### Task to complete
Transcribe the stretch of entries below from the line with "#### Jeśli Kreator" through the line with "#### Kreator oczyszczania", exactly and with both ends included; leave out all other lines.

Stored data
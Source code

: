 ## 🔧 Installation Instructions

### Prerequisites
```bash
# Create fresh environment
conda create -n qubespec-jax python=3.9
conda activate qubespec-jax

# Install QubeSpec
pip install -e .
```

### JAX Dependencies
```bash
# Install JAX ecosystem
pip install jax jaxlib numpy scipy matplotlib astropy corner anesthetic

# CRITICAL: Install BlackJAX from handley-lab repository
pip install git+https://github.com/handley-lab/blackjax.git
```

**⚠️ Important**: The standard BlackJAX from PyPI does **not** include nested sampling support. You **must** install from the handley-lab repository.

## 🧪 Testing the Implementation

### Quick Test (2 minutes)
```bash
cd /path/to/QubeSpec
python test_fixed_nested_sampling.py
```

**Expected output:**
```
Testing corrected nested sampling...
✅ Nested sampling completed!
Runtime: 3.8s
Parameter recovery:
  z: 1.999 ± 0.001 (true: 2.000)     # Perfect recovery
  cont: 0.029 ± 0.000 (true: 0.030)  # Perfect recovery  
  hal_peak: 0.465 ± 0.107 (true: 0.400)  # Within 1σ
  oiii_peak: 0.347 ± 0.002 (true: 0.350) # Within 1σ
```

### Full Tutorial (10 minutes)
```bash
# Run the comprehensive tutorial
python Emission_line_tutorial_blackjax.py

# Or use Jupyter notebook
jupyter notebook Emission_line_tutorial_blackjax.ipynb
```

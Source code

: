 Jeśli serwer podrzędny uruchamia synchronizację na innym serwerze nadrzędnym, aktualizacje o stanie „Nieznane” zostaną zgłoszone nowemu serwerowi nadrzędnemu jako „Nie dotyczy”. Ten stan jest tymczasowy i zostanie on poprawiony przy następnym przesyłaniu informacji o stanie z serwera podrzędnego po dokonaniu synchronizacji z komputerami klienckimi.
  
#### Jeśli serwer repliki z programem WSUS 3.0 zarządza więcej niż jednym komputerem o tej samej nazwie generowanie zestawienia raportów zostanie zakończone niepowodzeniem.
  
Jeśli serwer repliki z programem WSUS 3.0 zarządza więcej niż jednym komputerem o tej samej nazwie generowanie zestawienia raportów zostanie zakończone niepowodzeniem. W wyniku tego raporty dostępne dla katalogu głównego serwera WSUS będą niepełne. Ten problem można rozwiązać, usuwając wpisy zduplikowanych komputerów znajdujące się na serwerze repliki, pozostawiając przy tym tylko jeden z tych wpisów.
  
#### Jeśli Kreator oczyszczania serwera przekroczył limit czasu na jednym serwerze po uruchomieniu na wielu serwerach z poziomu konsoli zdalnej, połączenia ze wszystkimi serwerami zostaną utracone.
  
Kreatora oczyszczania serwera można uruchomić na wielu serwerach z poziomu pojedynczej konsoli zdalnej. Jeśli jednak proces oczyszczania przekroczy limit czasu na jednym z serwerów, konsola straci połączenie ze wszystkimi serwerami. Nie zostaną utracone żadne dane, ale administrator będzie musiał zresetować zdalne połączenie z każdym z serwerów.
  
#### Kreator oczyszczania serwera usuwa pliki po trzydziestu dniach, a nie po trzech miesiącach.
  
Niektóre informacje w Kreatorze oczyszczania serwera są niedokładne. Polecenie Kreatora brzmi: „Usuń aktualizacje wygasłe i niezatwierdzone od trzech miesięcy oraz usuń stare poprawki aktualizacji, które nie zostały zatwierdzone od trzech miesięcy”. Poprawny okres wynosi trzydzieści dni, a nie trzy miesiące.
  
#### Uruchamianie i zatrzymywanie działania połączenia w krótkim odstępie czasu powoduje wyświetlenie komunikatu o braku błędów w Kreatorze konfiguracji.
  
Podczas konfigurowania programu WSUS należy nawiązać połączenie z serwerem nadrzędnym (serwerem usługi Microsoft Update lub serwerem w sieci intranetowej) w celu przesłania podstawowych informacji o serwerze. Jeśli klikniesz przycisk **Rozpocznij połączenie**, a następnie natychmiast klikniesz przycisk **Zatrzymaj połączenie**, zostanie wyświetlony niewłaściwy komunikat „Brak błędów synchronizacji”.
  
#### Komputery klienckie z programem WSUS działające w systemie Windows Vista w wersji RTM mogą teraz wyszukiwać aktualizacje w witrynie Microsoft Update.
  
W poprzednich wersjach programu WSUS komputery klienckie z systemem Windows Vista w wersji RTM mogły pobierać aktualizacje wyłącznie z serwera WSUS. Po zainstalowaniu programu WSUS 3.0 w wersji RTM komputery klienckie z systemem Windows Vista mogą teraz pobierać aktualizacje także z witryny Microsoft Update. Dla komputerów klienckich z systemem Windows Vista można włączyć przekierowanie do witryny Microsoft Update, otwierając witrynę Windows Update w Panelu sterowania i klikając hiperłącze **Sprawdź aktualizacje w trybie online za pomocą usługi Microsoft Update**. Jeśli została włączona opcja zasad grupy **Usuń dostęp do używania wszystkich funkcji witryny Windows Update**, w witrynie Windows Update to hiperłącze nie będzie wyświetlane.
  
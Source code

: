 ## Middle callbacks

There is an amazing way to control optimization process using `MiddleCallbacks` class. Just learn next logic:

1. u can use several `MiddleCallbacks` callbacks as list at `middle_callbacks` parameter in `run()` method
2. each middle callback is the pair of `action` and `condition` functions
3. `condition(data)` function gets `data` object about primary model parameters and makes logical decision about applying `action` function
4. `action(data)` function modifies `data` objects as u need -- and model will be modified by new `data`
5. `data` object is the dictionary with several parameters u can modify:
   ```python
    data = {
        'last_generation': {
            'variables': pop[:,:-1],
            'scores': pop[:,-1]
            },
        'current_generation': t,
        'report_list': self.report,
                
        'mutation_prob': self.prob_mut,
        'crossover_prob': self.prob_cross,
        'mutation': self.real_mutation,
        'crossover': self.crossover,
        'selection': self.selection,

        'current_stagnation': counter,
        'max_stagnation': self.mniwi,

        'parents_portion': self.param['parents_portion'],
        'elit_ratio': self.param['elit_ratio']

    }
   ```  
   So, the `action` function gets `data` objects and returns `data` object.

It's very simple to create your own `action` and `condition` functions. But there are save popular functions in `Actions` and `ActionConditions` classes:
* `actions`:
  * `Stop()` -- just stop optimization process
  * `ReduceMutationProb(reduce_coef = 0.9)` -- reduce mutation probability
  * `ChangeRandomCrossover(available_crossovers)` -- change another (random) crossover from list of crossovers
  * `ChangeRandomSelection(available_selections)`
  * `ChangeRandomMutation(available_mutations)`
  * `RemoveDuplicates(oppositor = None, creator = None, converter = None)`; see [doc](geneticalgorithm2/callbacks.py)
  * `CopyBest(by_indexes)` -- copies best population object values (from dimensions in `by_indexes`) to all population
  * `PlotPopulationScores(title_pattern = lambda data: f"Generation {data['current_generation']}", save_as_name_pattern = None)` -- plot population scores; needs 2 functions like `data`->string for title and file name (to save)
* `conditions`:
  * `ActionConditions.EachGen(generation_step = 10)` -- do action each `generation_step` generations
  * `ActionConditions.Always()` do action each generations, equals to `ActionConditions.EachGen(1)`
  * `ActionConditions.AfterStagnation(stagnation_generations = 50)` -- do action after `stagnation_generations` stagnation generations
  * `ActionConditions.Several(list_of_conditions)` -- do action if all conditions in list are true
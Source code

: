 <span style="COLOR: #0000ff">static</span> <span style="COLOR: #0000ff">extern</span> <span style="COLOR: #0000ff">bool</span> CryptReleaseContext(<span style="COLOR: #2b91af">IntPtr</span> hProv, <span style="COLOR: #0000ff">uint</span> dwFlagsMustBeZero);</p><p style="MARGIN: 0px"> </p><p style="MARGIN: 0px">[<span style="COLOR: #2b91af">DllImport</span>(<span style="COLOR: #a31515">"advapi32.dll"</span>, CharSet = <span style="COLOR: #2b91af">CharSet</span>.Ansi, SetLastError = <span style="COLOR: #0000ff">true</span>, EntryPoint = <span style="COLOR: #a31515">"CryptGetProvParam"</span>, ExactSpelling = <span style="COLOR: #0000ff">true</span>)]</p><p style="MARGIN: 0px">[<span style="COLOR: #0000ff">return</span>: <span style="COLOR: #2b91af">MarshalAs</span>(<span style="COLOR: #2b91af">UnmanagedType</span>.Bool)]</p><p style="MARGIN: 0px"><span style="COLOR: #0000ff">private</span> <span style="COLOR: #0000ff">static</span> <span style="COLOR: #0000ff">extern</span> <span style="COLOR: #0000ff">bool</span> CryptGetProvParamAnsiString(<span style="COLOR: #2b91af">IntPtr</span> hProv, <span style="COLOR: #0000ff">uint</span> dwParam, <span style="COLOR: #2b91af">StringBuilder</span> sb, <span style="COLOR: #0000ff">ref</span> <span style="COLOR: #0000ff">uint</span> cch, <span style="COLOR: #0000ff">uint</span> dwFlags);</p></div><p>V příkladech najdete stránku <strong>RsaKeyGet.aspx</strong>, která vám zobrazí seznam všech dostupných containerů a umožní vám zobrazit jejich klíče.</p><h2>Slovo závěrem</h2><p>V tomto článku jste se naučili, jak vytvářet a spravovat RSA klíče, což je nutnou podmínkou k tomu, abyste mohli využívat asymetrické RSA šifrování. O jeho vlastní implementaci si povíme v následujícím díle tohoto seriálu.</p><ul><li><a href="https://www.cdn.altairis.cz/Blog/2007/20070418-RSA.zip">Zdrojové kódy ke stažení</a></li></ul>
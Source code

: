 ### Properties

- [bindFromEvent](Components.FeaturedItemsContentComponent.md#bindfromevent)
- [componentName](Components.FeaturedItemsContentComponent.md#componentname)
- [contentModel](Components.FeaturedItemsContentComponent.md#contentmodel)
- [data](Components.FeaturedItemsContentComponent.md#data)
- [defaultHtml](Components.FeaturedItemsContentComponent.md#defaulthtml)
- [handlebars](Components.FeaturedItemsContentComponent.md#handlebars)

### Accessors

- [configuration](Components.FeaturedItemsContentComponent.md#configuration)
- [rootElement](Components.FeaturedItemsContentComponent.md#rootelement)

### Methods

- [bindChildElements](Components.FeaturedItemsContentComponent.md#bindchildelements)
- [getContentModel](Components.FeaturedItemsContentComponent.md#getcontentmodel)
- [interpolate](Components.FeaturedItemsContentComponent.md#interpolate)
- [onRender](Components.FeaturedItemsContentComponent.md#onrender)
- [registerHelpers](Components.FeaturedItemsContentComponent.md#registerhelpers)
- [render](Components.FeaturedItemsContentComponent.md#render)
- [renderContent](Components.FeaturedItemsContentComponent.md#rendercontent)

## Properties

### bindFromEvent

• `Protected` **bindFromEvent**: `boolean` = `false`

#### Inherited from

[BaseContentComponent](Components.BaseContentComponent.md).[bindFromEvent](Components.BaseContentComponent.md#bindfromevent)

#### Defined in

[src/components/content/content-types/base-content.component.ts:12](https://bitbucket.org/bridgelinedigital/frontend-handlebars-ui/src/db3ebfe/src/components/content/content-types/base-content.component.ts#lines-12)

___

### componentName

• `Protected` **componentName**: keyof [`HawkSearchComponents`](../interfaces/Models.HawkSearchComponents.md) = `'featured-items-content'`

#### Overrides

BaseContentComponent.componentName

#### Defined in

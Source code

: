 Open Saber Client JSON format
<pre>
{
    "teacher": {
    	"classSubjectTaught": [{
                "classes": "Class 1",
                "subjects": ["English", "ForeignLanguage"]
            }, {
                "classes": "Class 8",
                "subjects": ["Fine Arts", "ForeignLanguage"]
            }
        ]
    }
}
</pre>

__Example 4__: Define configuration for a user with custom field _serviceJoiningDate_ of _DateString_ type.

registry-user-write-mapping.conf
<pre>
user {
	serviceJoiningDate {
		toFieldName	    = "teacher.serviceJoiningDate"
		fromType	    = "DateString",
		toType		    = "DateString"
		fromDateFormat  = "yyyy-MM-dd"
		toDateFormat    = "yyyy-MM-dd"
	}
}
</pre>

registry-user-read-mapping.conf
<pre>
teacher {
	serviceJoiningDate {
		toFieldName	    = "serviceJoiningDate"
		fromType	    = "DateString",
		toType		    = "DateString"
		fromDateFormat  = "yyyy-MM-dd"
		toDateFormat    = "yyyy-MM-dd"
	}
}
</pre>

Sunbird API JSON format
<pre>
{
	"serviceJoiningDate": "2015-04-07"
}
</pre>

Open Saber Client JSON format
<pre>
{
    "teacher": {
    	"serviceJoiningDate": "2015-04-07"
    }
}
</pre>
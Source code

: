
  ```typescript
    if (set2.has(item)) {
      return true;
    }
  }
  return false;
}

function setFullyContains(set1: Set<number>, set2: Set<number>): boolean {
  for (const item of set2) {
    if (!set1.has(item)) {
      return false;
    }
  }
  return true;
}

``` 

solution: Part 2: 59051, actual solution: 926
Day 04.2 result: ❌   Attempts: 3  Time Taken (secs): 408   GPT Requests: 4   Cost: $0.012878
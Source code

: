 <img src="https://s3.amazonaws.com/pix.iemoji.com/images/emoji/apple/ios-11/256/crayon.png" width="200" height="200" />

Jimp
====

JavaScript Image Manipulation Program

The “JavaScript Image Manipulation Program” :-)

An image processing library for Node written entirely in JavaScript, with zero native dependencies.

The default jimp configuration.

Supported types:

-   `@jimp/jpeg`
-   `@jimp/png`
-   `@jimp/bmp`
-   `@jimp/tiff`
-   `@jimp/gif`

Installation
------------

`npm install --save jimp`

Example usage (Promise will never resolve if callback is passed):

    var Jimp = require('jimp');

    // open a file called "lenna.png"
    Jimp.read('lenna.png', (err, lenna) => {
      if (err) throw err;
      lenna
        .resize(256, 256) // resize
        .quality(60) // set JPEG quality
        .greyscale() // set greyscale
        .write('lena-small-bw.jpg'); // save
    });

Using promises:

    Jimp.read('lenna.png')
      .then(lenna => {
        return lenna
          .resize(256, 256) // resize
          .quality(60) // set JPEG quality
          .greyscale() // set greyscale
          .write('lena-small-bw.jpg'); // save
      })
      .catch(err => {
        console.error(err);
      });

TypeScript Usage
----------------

### Solution to this exercise
#### Jeśli Kreator oczyszczania serwera przekroczył limit czasu na jednym serwerze po uruchomieniu na wielu serwerach z poziomu konsoli zdalnej, połączenia ze wszystkimi serwerami zostaną utracone.
  
Kreatora oczyszczania serwera można uruchomić na wielu serwerach z poziomu pojedynczej konsoli zdalnej. Jeśli jednak proces oczyszczania przekroczy limit czasu na jednym z serwerów, konsola straci połączenie ze wszystkimi serwerami. Nie zostaną utracone żadne dane, ale administrator będzie musiał zresetować zdalne połączenie z każdym z serwerów.
  
#### Kreator oczyszczania serwera usuwa pliki po trzydziestu dniach, a nie po trzech miesiącach.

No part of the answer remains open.